O dia 12 Maio de 2015 em Alcains foi mais uma prova. Comemorava-se o 50.º aniversário desta empresa de confeção de vestuário exterior para homem. Ana Paula Rafael, CEO desde 2008 desta indústria, decidiu chamar os mais de 400 colaboradores e dar-lhes o protagonismo devido. Perto de 300 mulheres trabalham diariamente na costura dos fatos de alta qualidade da marca e foram elas que tiveram uma distinção mais especial. Nesse dia, instituído como free day, foram todas ao cabeleireiro para aparecerem bonitas nas fotografias e mostrarem aos convidados a melhor imagem delas e da empresa. Todas aquelas mulheres concordaram em simular por algum tempo o trabalho diário na fábrica — “a empresa viva” — no momento em que os convidados percorreram as instalações, que se espalham por uma área coberta de 15 mil metros quadrados, sem contar com as 14 lojas do grupo em todo o país.

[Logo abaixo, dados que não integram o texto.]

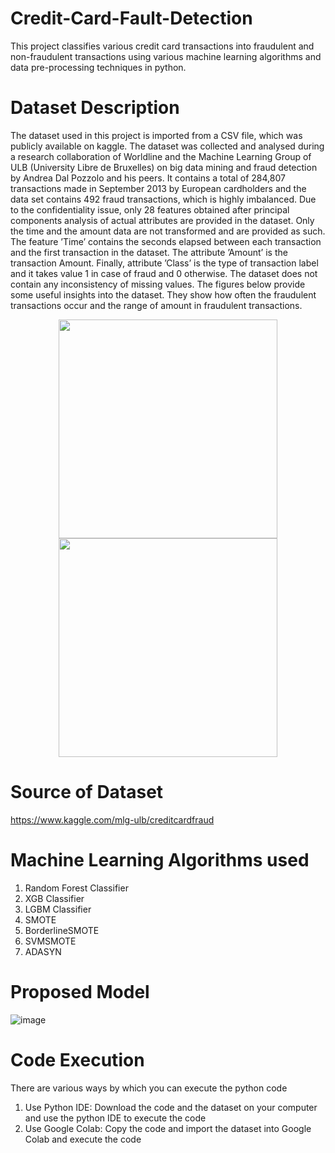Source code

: # Credit-Card-Fault-Detection
This project classifies various credit card transactions into fraudulent and non-fraudulent transactions using various machine learning algorithms and data pre-processing techniques in python.

# Dataset Description
The dataset used in this project is imported from a CSV file, which was publicly available on kaggle. The dataset was collected and analysed during a research collaboration of Worldline and the Machine Learning Group of ULB (University Libre de Bruxelles) on big data mining and fraud detection by Andrea Dal Pozzolo and his peers. It contains a total of 284,807 transactions made in September 2013 by European cardholders and the data set contains 492 fraud transactions, which is highly imbalanced. Due to the confidentiality issue, only 28 features obtained after principal components analysis of actual attributes are provided in the dataset. Only the time and the amount data are not transformed and are provided as such. The feature ’Time’ contains the seconds elapsed between each transaction and the first transaction in the dataset. The attribute ’Amount’ is the transaction Amount. Finally, attribute ’Class’ is the type of transaction label and it takes value 1 in case of fraud and 0 otherwise. The dataset does not contain any inconsistency of missing values. The figures below provide some useful insights into the dataset. They show how often the fraudulent transactions occur and the range of amount in fraudulent transactions.

<p align="center">
  <img src="https://user-images.githubusercontent.com/28703328/116040388-f8a76a00-a639-11eb-8ae1-01bdc57dae29.png" width="350">
  <img src="https://user-images.githubusercontent.com/28703328/116040564-2d1b2600-a63a-11eb-8735-3f6e1b4e74f0.png" width="350">
</p>

# Source of Dataset
https://www.kaggle.com/mlg-ulb/creditcardfraud

# Machine Learning Algorithms used
1. Random Forest Classifier
2. XGB Classifier
3. LGBM Classifier
4. SMOTE
5. BorderlineSMOTE
6. SVMSMOTE
7. ADASYN

# Proposed Model
![image](https://user-images.githubusercontent.com/28703328/116039870-47a0cf80-a639-11eb-921e-78fce28331b2.png)

# Code Execution
There are various ways by which you can execute the python code
1. Use Python IDE: Download the code and the dataset on your computer and use the python IDE to execute the code
2. Use Google Colab: Copy the code and import the dataset into Google Colab and execute the code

Para a comemoração desta data tão especial foi desmontado um armazém inteiro que albergou o almoço de quase 600 pessoas, entre colaboradores e convidados — tudo foi feito em paralelo com as horas de trabalho por uma equipa de colaboradores da empresa. As comemorações incluíram a realização de uma convenção de alfaiataria, onde estiveram alguns alfaiates estrangeiros e se debateu a indústria de vestuário de homem, em Portugal e no mundo. Foi um evento bem ao gosto de Ana Paula Rafael, o motor deste negócio familiar que vem dos tempos do seu pai, Hélder Rafael, mas que é inspirada no excelente trabalho de alfaiataria do avô José Marques. A CEO sempre teve uma ligação muito forte à empresa da família. Com 16 anos, ainda no tempo em que a publicidade era a preto e branco, sempre que via o anúncio dos refrigerantes Cristalina dizia para o pai: “Nós também temos de fazer da Dielmar uma marca.” Para ela, o caminho a seguir era transformar o negócio da família numa empresa internacional e de referência em Portugal. “Era com desencanto que percebia que o meu pai e o meu tio não me compreendiam e diziam: ‘Nós temos tudo vendido.’ Eu respondia: ‘Mas vendes mais caro depois!’”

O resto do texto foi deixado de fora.